However, significant portions of the Colonial population were drawn from the disenfranchised—those seeking escape from the old order or those forcibly ejected from it. If one adds to this the massive waves of immigration, beginning with the Irish and Germans in the early 19th century, and of course the forced immigration of Africans, the result is a majority of the citizenry with alternate models of culture, or at least an opposition to anything associated with the dominant, primarily British, archetypes of high culture. It is not surprising, then, that the mid-19th century witnessed a radical split between high and low art as well as a rift between imported European models and homegrown American culture. Europe experienced its revolutions of 1848, but the United States also had a second small but significant “revolution” at about the same time. In May 1849, the infamous Astor Place Riot occurred in which some 20,000 demonstrators protested the appearance of English actor William Charles Macready while championing the first great American star, Edwin Forrest. Thirty-one people were killed and hundreds injured. There were many factors contributing to this fatal riot, but fundamentally it was a rebellion against the tyranny of European, primarily English, culture and an attempt to establish an American vernacular, which is to say popular, culture in its place. From this point on, the chasm between high and low art expanded at an increasing rate.

Memory

Theatre is both an act and a re-enactment. It is done in the present moment and in the presence of a live audience, so it is immediate; the connection to it is visceral. But it also re-enacts something of the past. On a literal level, it is a re-enactment of rehearsals which themselves are the embodiments of an author’s text. The text of most classical theatre—and clearly I am talking about a traditional form of theatre—is itself a re-enactment of an historical or mythological moment. It is a form of memory. And like all memories, it can easily be distorted and mis-remembered. Technically speaking, only someone who has experienced something can remember it. But there is a human desire or need to partake of the past and therefore to assume and incorporate memories second-hand. Within our personal lives, there are family stories that are passed on from generation to generation, so that those persons long removed from the actual event “remember” it. There are public events which we “remember” even if we were not there. The same is true for societies and nations. We remember national triumphs or defeats; and, tragically, one community may remember how they were ill treated by their neighbors and carry this memory with them for generations, even for centuries. And just as photographs aid in the transmission of personal and familial memories, so does theatre function in the preservation of national and ethnic memories.
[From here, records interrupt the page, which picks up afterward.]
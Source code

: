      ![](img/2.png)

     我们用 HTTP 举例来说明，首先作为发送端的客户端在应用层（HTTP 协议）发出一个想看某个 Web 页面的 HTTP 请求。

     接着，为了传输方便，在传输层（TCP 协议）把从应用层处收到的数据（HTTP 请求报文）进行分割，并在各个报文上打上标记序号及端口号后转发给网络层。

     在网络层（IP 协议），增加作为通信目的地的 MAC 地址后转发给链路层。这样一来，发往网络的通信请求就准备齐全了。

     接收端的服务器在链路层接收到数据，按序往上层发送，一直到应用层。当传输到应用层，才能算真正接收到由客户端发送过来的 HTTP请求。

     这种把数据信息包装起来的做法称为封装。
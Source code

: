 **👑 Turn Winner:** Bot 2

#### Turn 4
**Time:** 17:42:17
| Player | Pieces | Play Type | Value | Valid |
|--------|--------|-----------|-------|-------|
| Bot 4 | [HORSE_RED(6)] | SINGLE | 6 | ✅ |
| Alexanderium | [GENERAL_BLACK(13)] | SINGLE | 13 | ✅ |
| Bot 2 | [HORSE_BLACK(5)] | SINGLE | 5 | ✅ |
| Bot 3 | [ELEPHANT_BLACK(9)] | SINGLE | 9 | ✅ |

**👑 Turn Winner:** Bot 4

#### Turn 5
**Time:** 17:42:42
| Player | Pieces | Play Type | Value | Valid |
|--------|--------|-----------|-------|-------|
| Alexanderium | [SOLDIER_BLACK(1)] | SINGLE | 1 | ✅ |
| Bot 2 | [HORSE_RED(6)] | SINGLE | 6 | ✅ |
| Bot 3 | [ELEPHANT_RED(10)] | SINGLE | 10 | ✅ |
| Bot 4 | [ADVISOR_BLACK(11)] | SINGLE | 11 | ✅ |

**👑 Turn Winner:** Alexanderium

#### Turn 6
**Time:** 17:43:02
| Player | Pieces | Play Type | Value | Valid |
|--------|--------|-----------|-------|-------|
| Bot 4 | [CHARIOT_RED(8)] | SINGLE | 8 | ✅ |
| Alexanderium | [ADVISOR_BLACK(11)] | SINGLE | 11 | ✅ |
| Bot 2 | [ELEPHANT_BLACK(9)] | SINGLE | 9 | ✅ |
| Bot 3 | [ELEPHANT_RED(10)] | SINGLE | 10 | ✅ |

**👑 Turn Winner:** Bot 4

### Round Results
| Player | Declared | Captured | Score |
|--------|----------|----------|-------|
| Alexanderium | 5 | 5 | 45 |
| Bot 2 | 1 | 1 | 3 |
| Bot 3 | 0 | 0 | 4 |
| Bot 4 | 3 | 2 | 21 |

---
This raises the question, then: if a classical European or Asian play is done in an American theatre, what is being remembered? What is being transmitted? I would suggest that in large part, classical theatre is produced in the U.S. as part of a project to link American theatre—American culture—to the roots of theater and to older traditions, thereby conferring respectability on the enterprise and placing the current American production in a line that can be traced back to Aeschylus. While some immigrant communities may still retain the cultural memories of the places from whence they came, most audiences, confronting classical drama are experiencing a more fundamental but also generic sense of history itself—not the specific historical incident of the play or its meaning for a particular society, but simply the idea of history or, what I might call, “pastness.” This photo from a 1998 production of Mary Stuart at the American Conservatory Theatre in San Francisco shows the characters of Elizabeth I and Robert Dudley.

Figure 1

The costumes by Deborah Dryden are painstakingly researched and lavishly created and the reviews suggest that the critics, and presumably the spectators, were appropriately impressed. But as much as these costumes might represent a particular historical moment, they are, for most spectators, an ambiguous semiotic indicator of the past and, perhaps, of the very notion of theatre itself. Audiences, particularly patrons of cultural institutions, expect that certain forms of theatre, opera, and film will have costumes that look like this; such productions, in fact, are designated by the term “costume drama.” It becomes a tautology: as a classic it must have these kinds of costumes, and because the production has such costumes it must be classic theatre. The costumes in this photo are ultimately a semiotic code representing historical accuracy for an audience largely ignorant of the details of period dress. How many spectators would know, or care, whether the size of the collar, the texture and pattern of the fabric, the details of the jewelry, or the hairstyles are accurate representations of the dress of the 1580s? For the audience of this production, these indicators may have equally referenced Katharine Hepburn in the 1936 film, or Vanessa Redgrave in the 1971 film version of the story, as much as it does any historical figures. Our sense of history has been shaped by Hollywood. Similarly, it references a range of historical epics produced by British television and broadcast in the U.S. as an antidote to the lowbrow fare of most commercial TV. It is not accidental that the umbrella title for the series that showcases classy British television in the U.S. is “Masterpiece Theatre” with its implications of high art and cultural significance. The costumes themselves project an aura of culture at its highest level.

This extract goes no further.